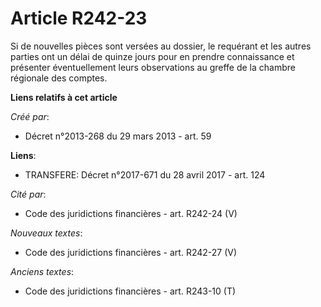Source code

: # Article R242-23

Si de nouvelles pièces sont versées au dossier, le requérant et les autres parties ont un délai de quinze jours pour en
prendre connaissance et présenter éventuellement leurs observations au greffe de la chambre régionale des comptes.

**Liens relatifs à cet article**

_Créé par_:

  - Décret n°2013-268 du 29 mars 2013 - art. 59

**Liens**:

  - TRANSFERE: Décret n°2017-671 du 28 avril 2017 - art. 124

_Cité par_:

  - Code des juridictions financières - art. R242-24 (V)

_Nouveaux textes_:

  - Code des juridictions financières - art. R242-27 (V)

_Anciens textes_:

  - Code des juridictions financières - art. R243-10 (T)
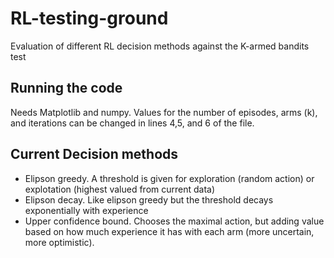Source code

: # RL-testing-ground
Evaluation of different RL decision methods against the K-armed bandits test

## Running the code
Needs Matplotlib and numpy. 
Values for the number of episodes, arms (k), and iterations can be changed in lines 4,5, and 6 of the file.

## Current Decision methods
- Elipson greedy. A threshold is given for exploration (random action) or explotation (highest valued from current data)
- Elipson decay. Like elipson greedy but the threshold decays exponentially with experience
- Upper confidence bound. Chooses the maximal action, but adding value based on how much experience it has with each arm (more uncertain, more optimistic).

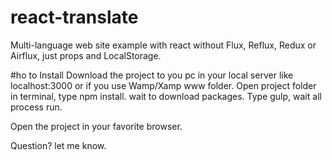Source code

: # react-translate
Multi-language web site example with react without Flux, Reflux, Redux or Airflux, just props and LocalStorage.

#ho to Install
Download the project to you pc in your local server like localhost:3000 or if you use Wamp/Xamp www folder.
Open project folder in terminal, type npm install. wait to download packages.
Type gulp, wait all process run.

Open the project in your favorite browser.

Question? let me know.
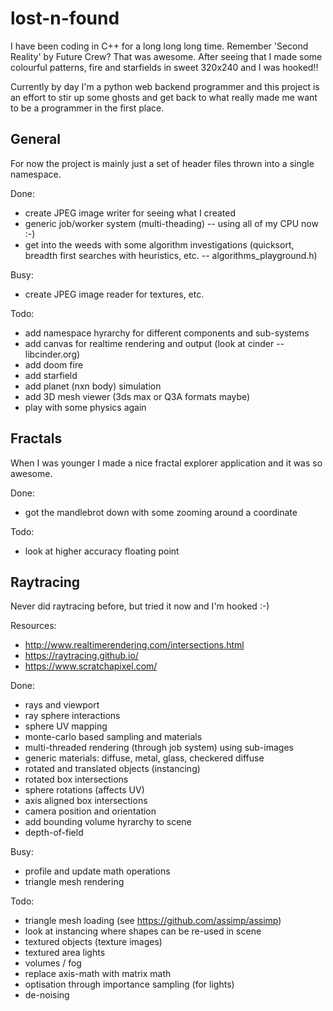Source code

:# lost-n-found
I have been coding in C++ for a long long long time.
Remember 'Second Reality' by Future Crew? That was awesome.
After seeing that I made some colourful patterns, fire and starfields in sweet 320x240 and I was hooked!!

Currently by day I'm a python web backend programmer and this project is an effort to stir up some ghosts and get back to what really made me want to be a programmer in the first place.

## General
For now the project is mainly just a set of header files thrown into a single namespace.

Done:
- create JPEG image writer for seeing what I created
- generic job/worker system (multi-theading) -- using all of my CPU now :-)
- get into the weeds with some algorithm investigations (quicksort, breadth first searches with heuristics, etc. -- algorithms_playground.h)

Busy:
- create JPEG image reader for textures, etc.

Todo:
- add namespace hyrarchy for different components and sub-systems
- add canvas for realtime rendering and output (look at cinder -- libcinder.org)
- add doom fire
- add starfield
- add planet (nxn body) simulation
- add 3D mesh viewer (3ds max or Q3A formats maybe)
- play with some physics again

## Fractals
When I was younger I made a nice fractal explorer application and it was so awesome.

Done:
- got the mandlebrot down with some zooming around a coordinate

Todo:
- look at higher accuracy floating point

## Raytracing
Never did raytracing before, but tried it now and I'm hooked :-)

Resources:
- http://www.realtimerendering.com/intersections.html
- https://raytracing.github.io/
- https://www.scratchapixel.com/

Done:
- rays and viewport
- ray sphere interactions
- sphere UV mapping
- monte-carlo based sampling and materials
- multi-threaded rendering (through job system) using sub-images
- generic materials: diffuse, metal, glass, checkered diffuse
- rotated and translated objects (instancing)
- rotated box intersections
- sphere rotations (affects UV)
- axis aligned box intersections
- camera position and orientation
- add bounding volume hyrarchy to scene
- depth-of-field

Busy:
- profile and update math operations
- triangle mesh rendering

Todo:
- triangle mesh loading (see https://github.com/assimp/assimp)
- look at instancing where shapes can be re-used in scene
- textured objects (texture images)
- textured area lights
- volumes / fog
- replace axis-math with matrix math
- optisation through importance sampling (for lights)
- de-noising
::::::::::
* **Problem to work on**:
Write out each line exactly, starting with the line that contains "- add planet (nxn body) simulation" and stopping after the last line of the data.

* **Answer to this task**:
- add planet (nxn body) simulation
- add 3D mesh viewer (3ds max or Q3A formats maybe)
- play with some physics again

## Fractals
When I was younger I made a nice fractal explorer application and it was so awesome.

Done:
- got the mandlebrot down with some zooming around a coordinate

Todo:
- look at higher accuracy floating point

## Raytracing
Never did raytracing before, but tried it now and I'm hooked :-)

Resources:
- http://www.realtimerendering.com/intersections.html
- https://raytracing.github.io/
- https://www.scratchapixel.com/

Done:
- rays and viewport
- ray sphere interactions
- sphere UV mapping
- monte-carlo based sampling and materials
- multi-threaded rendering (through job system) using sub-images
- generic materials: diffuse, metal, glass, checkered diffuse
- rotated and translated objects (instancing)
- rotated box intersections
- sphere rotations (affects UV)
- axis aligned box intersections
- camera position and orientation
- add bounding volume hyrarchy to scene
- depth-of-field

Busy:
- profile and update math operations
- triangle mesh rendering

Todo:
- triangle mesh loading (see https://github.com/assimp/assimp)
- look at instancing where shapes can be re-used in scene
- textured objects (texture images)
- textured area lights
- volumes / fog
- replace axis-math with matrix math
- optisation through importance sampling (for lights)
- de-noising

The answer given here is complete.